*** Records Section Begins ***

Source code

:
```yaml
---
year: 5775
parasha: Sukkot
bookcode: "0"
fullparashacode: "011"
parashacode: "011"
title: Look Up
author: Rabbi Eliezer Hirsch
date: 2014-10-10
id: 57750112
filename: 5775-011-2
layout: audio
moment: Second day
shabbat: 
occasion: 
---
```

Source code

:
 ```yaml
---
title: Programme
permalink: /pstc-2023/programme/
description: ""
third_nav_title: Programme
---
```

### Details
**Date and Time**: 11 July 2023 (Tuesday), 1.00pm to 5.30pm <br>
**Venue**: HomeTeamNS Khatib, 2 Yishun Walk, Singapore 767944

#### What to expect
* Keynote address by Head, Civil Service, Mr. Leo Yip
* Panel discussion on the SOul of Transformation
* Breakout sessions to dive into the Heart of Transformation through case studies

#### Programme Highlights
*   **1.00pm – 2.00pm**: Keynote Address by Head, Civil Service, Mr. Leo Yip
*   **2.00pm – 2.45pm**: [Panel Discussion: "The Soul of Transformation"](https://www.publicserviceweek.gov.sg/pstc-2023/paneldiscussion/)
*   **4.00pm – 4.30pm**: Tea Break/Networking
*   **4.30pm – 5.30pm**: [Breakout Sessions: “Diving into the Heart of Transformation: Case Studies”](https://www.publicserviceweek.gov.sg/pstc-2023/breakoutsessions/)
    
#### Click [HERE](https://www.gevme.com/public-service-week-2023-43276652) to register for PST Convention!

*** Records Section Ends ***

> Problem description: Scan the listing and report each line where the word "https" shows up.

> Your response:
*   **2.00pm – 2.45pm**: [Panel Discussion: "The Soul of Transformation"](https://www.publicserviceweek.gov.sg/pstc-2023/paneldiscussion/)
*   **4.30pm – 5.30pm**: [Breakout Sessions: “Diving into the Heart of Transformation: Case Studies”](https://www.publicserviceweek.gov.sg/pstc-2023/breakoutsessions/)
#### Click [HERE](https://www.gevme.com/public-service-week-2023-43276652) to register for PST Convention!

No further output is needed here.